This note is based on fossil fuel support data collected for the year 2021 and therefore reflects the situation before Russia launched its large-scale war of aggression against Ukraine in February 2022 and takes no account of changes in the energy sector since.
OECD Inventory of Support Measures for Fossil Fuels: Country Notes
Ukraine
Energy resources and market structure
In 2019, 68% of total energy supply (TES) in Ukraine was covered by domestic production, with the largest shares coming from nuclear (912 PJ), natural gas (683 PJ) and coal (605 PJ). While making gains over the past few years, the share of renewable energy in TES, mainly biofuels, remains marginal at a mere 5%.

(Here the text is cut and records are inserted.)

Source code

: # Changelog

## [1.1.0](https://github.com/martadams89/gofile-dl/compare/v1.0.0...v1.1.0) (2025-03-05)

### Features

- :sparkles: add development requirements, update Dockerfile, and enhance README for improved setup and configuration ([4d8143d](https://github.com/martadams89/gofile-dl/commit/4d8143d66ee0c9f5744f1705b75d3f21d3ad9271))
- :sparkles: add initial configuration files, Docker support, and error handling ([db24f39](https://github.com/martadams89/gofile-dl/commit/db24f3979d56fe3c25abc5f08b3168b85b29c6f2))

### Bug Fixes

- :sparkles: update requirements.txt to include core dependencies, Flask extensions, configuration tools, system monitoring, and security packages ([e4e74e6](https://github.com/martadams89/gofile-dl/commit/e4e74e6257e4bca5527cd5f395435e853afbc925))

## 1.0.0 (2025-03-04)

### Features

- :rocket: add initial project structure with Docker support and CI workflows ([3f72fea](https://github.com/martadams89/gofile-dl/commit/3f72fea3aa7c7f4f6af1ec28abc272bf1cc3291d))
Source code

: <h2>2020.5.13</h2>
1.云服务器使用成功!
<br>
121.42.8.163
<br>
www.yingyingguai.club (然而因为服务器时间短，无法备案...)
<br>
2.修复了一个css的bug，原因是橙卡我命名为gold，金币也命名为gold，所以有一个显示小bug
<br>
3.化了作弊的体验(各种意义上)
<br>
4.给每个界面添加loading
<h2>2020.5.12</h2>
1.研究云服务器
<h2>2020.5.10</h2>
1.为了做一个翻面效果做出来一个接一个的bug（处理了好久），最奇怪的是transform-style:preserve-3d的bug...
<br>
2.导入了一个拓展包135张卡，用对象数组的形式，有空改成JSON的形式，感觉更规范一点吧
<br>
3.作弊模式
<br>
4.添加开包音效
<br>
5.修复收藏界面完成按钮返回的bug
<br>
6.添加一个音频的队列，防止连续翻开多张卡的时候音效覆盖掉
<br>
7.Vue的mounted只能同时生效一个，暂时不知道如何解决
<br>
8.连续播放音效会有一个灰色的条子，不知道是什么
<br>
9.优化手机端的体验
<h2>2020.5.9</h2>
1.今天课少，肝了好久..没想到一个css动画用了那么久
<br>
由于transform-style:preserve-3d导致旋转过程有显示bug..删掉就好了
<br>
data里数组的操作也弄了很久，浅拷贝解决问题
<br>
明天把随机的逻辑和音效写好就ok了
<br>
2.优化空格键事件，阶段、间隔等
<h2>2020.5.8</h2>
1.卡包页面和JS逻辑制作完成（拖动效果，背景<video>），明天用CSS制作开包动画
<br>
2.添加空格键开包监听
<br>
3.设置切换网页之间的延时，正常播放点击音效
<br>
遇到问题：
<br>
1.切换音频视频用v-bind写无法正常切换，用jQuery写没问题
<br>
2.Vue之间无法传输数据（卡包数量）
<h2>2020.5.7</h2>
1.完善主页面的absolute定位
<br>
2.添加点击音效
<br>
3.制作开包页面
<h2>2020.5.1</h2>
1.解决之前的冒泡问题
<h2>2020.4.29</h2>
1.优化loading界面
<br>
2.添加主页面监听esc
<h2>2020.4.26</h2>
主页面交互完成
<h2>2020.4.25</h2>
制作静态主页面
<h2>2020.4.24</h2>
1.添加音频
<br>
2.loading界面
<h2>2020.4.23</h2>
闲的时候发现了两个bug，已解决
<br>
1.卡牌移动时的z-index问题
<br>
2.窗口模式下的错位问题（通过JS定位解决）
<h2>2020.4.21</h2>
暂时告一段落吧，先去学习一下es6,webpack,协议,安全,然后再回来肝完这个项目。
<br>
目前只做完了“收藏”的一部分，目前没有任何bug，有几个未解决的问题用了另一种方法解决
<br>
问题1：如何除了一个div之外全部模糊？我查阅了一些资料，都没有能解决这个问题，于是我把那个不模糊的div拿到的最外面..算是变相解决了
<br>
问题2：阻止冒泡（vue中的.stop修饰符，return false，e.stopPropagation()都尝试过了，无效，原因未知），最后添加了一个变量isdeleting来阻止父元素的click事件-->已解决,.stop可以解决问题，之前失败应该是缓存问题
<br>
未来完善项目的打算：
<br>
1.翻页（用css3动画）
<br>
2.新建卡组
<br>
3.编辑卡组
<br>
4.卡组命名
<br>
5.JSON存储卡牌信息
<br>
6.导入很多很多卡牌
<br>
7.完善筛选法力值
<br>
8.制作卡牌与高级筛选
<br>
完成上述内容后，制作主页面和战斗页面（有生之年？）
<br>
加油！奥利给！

In the same year, electricity production amounted to 154 TWh. Nuclear and coal-fired power plants contributed 54% and 29% to Ukraine’s electricity generation mix, respectively, while the share of gas-fired power plants was approximately 8%.
Ukraine is a net energy importer seeing the share of imports in its TES growing, from 27% in 2013 to 37% in 2019. This increased dependence on imports is largely explained by coal supply disruptions due to military operations in the Donbas region since 2014. The introduction of the reverse flow gas imports back in 2014 helped diversify suppliers with a view of strengthening the country’s energy security. Following the large-scale aggression by Russia against Ukraine beginning February 2022, it is anticipated that the above described energy supply trends will drastically change as the country’s energy infrastructure suffers heavy damages from the hostilities.
The Ministry of Environmental Protection and Natural Resources and the Ministry of Energy are responsible for setting the country’s policy in the environmental and energy domains, respectively. On the other hand, the National Energy and Utilities Regulatory Commission (NEURC) is responsible for energy and utilities price setting, licensing and executing state control functions. In Ukraine, state-owned energy enterprises still dominate the market while the role of private players is increasing as a result of enhanced competition in the sector since the Maidan revolution. Among other reforms started in the energy sector in recent years, the government has undertaken corporate governance reforms of key state entities in the energy sector, particularly the oil and gas vertically-integrated company – Naftogaz, and the transmission system operator – Ukrenergo, as well as the unbundling of oblenergos (regional companies that previously combined electricity supply and distribution functions).
Energy prices and taxes
Between 2017 and 2021, pricing policy in the energy sector underwent considerable changes and revisions in a gradual transition towards fully liberalised market prices. Responsibilities for energy price setting are distributed between the regulator (NEURC), the Cabinet of Ministers and local authorities.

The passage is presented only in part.